Okay, so Barbie has never been perfect when it comes to cultural sensitivity, but let's get one thing straight: Mattel NEVER named their doll's friend "Wheelchair Becky." Yes, it's true that the toy giant gave Barbie a friend named Becky, and she was in a wheelchair, but that's where the similarities between legend and fact end. The doll was actually named "Share-a-Smile Becky," and that was never changed from anything insensitive. The intention was actually to present Barbie's world as more diverse, with the Becky doll even coming packaged with an invitation for kids to join a youth organization titled "Winners on Wheels."





#5: Cancerous Pokémon


Call this next entry a case of unfortunate misidentification. The term "Zbtb7" refers to a gene that was discovered in 2005 by the Memorial Sloan-Kettering Cancer Center, one that theoretically may serve as a "home base" of sorts, for cancer cells. The original acronym for the gene was "POK Erythroid Myeloid Ontogenic Factor," or P.O.K.E.M.O.N. That is, until the Pokèmon Company got wind of the discovery, and threatened to sue, should the name not be changed to something else. Still, the process from the first published news of the gene to its renaming took almost a year, resulting in quite a bit of back and forth confusion until the whole thing was sorted out.





#4: Pricy Beanie Babies


Collecting and reselling antiques can be a fun way to make a little extra money. A lot of people sell second-hand clothes, vinyl records, or even VHS tapes for cold, hard cash with some rare pieces selling for quite a bit of money. Unfortunately, just because something is old, doesn't mean that it's worth anything, and this is definitely the case with that most nineties of collectibles: the Beanie Baby. Although it's true that certain, specialized Beanie Babies can be valuable - such as the Princess Diana variant filled with PVC pellets - the lion's share of the rest of actually worth less than they were back in the day. It's sad, but true.

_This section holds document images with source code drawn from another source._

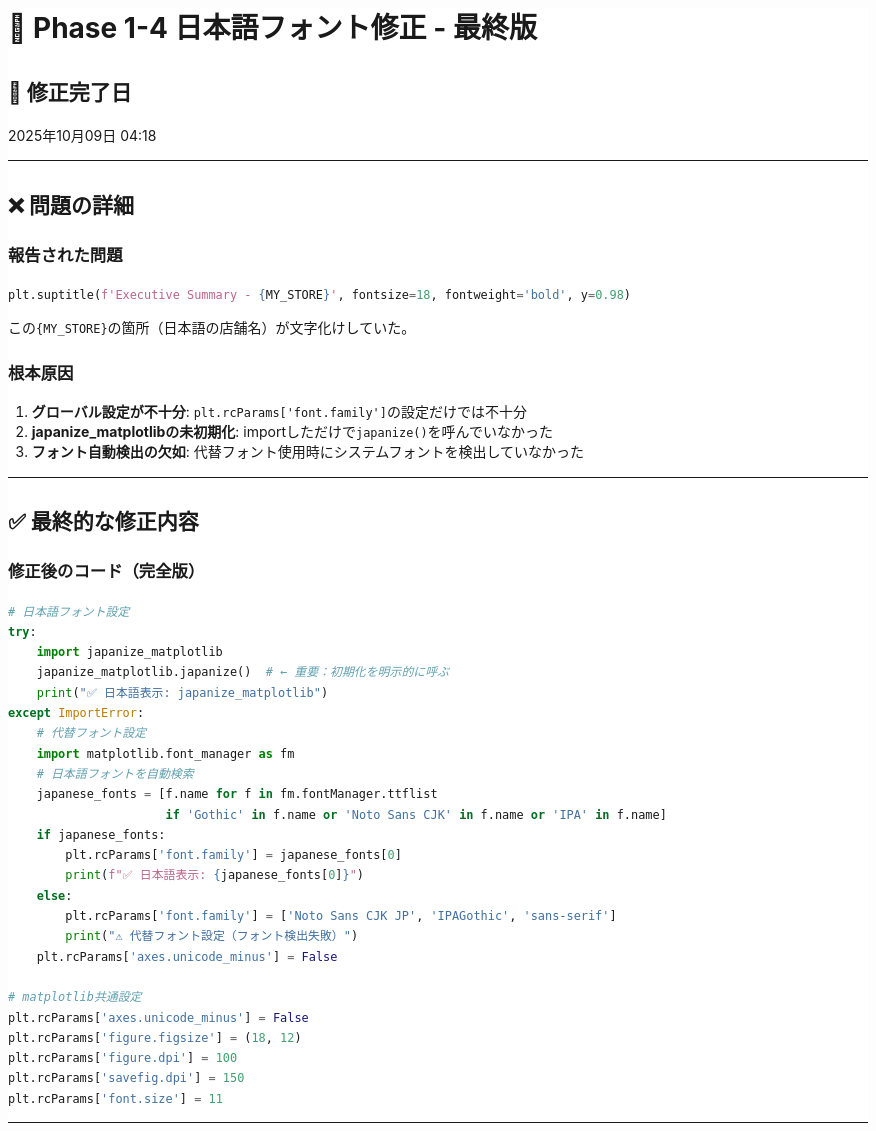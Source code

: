 # 🎌 Phase 1-4 日本語フォント修正 - 最終版

## 📅 修正完了日
2025年10月09日 04:18

---

## ❌ 問題の詳細

### 報告された問題
```python
plt.suptitle(f'Executive Summary - {MY_STORE}', fontsize=18, fontweight='bold', y=0.98)
```
この`{MY_STORE}`の箇所（日本語の店舗名）が文字化けしていた。

### 根本原因
1. **グローバル設定が不十分**: `plt.rcParams['font.family']`の設定だけでは不十分
2. **japanize_matplotlibの未初期化**: importしただけで`japanize()`を呼んでいなかった
3. **フォント自動検出の欠如**: 代替フォント使用時にシステムフォントを検出していなかった

---

## ✅ 最終的な修正内容

### 修正後のコード（完全版）

```python
# 日本語フォント設定
try:
    import japanize_matplotlib
    japanize_matplotlib.japanize()  # ← 重要：初期化を明示的に呼ぶ
    print("✅ 日本語表示: japanize_matplotlib")
except ImportError:
    # 代替フォント設定
    import matplotlib.font_manager as fm
    # 日本語フォントを自動検索
    japanese_fonts = [f.name for f in fm.fontManager.ttflist
                      if 'Gothic' in f.name or 'Noto Sans CJK' in f.name or 'IPA' in f.name]
    if japanese_fonts:
        plt.rcParams['font.family'] = japanese_fonts[0]
        print(f"✅ 日本語表示: {japanese_fonts[0]}")
    else:
        plt.rcParams['font.family'] = ['Noto Sans CJK JP', 'IPAGothic', 'sans-serif']
        print("⚠️ 代替フォント設定（フォント検出失敗）")
    plt.rcParams['axes.unicode_minus'] = False

# matplotlib共通設定
plt.rcParams['axes.unicode_minus'] = False
plt.rcParams['figure.figsize'] = (18, 12)
plt.rcParams['figure.dpi'] = 100
plt.rcParams['savefig.dpi'] = 150
plt.rcParams['font.size'] = 11
```

---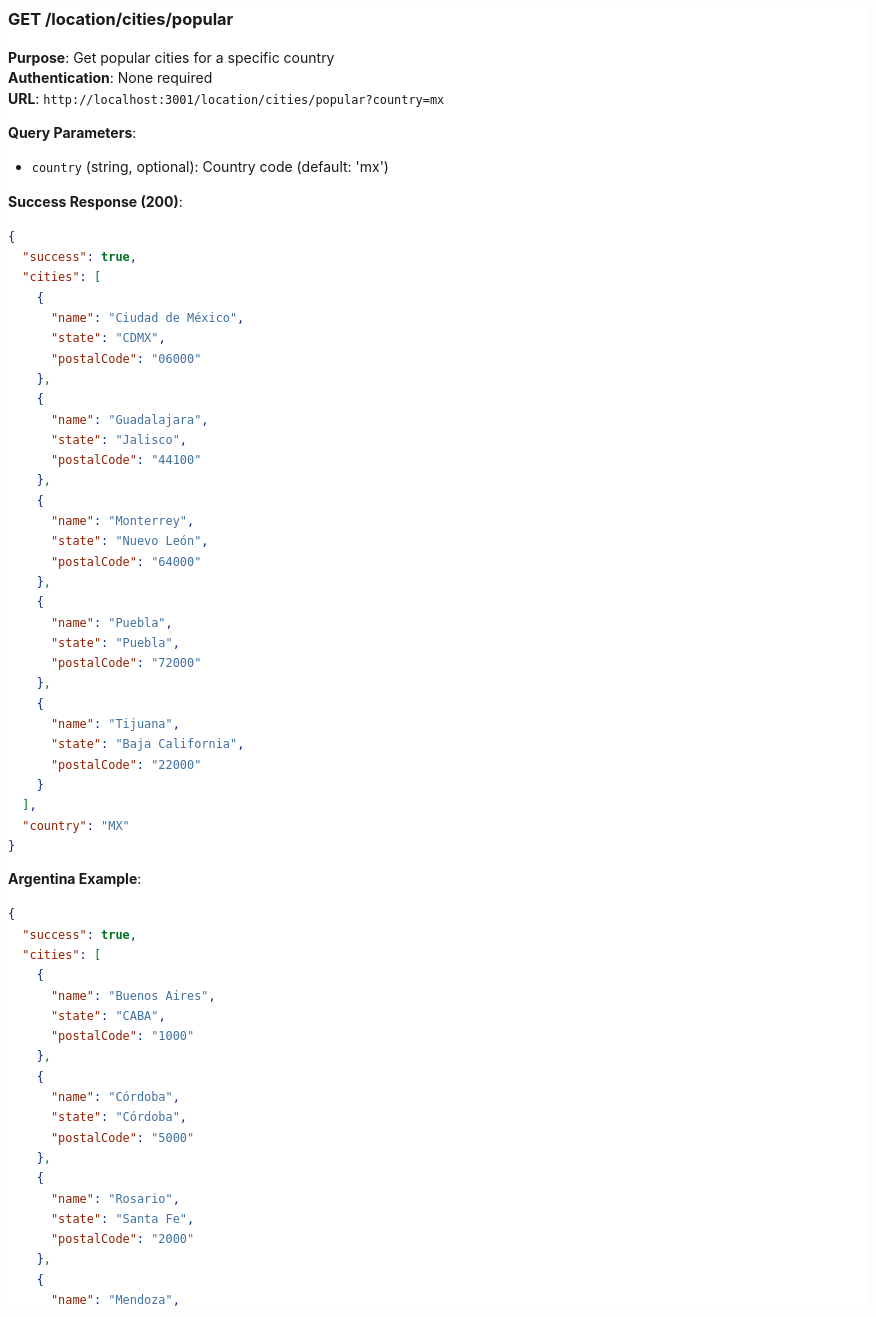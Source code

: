 ### GET /location/cities/popular
**Purpose**: Get popular cities for a specific country  
**Authentication**: None required  
**URL**: `http://localhost:3001/location/cities/popular?country=mx`  

**Query Parameters**:
- `country` (string, optional): Country code (default: 'mx')

**Success Response (200)**:
```json
{
  "success": true,
  "cities": [
    {
      "name": "Ciudad de México",
      "state": "CDMX",
      "postalCode": "06000"
    },
    {
      "name": "Guadalajara",
      "state": "Jalisco",
      "postalCode": "44100"
    },
    {
      "name": "Monterrey",
      "state": "Nuevo León",
      "postalCode": "64000"
    },
    {
      "name": "Puebla",
      "state": "Puebla",
      "postalCode": "72000"
    },
    {
      "name": "Tijuana",
      "state": "Baja California",
      "postalCode": "22000"
    }
  ],
  "country": "MX"
}
```

**Argentina Example**:
```json
{
  "success": true,
  "cities": [
    {
      "name": "Buenos Aires",
      "state": "CABA",
      "postalCode": "1000"
    },
    {
      "name": "Córdoba",
      "state": "Córdoba",
      "postalCode": "5000"
    },
    {
      "name": "Rosario",
      "state": "Santa Fe",
      "postalCode": "2000"
    },
    {
      "name": "Mendoza",
```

#3: Raggedy Ann's Sinister Origins


There's just something innately comforting about a Raggedy Ann doll, especially for viewers of a certain age. Her sweet and innocent appeal is just sort of timeless, a nostalgic look back to a simpler time. However, does Raggedy Ann have a somewhat sinister origin story? Well... not really. The urban legend is that the doll's creator, Johnny Gruelle, designed the doll in response to his daughter's passing, as a result of a vaccination-related illness. This is partially true, in that the latter did happen, but Gruelle had already filed the patent for his Raggedy Ann doll prior to his daughter's demise.





#2: Satanic Teddy




Remember when we mentioned earlier how toys sound kind of creepy when their batteries die? Well, that definitely applies to this hit talking bear from the eighties, Teddy Ruxpin. The conspiracy theory behind this toy goes a little further, however, in that some actually believed that this Teddy could be possessed by the devil. It all sort of goes hand in with the "Satanic Panic” phenomenon from the decade, where many felt that ritual abuse of their children was lurking around every Dungeons & Dragons game or heavy metal tape. It's here where Teddy Ruxpin comes in, as the bear's cassette mechanism could read just about anything, not just the sweet little stories that were found in its packaging. Wait, did that one just blink?







#1: Spy Furbies




If Teddy Ruxpin was possessed by Satan, then these toys have something even more sinister lurking behind their eyes. For years, stories have swirled surrounding the spying and security potential for toys such as the Elf on the Shelf, Hello Barbie, and, most infamously, the Furby. The National Security Agency once even labeled these cute, harmless toys as a potential security risk, based upon their ability to adapt and learn the English language over time. This, combined with Hello Barbie's potentially unsafe Wi-Fi connection and the Elf on the Shelf's NSA snitch reputation means that we may just never look at our toys the same way again.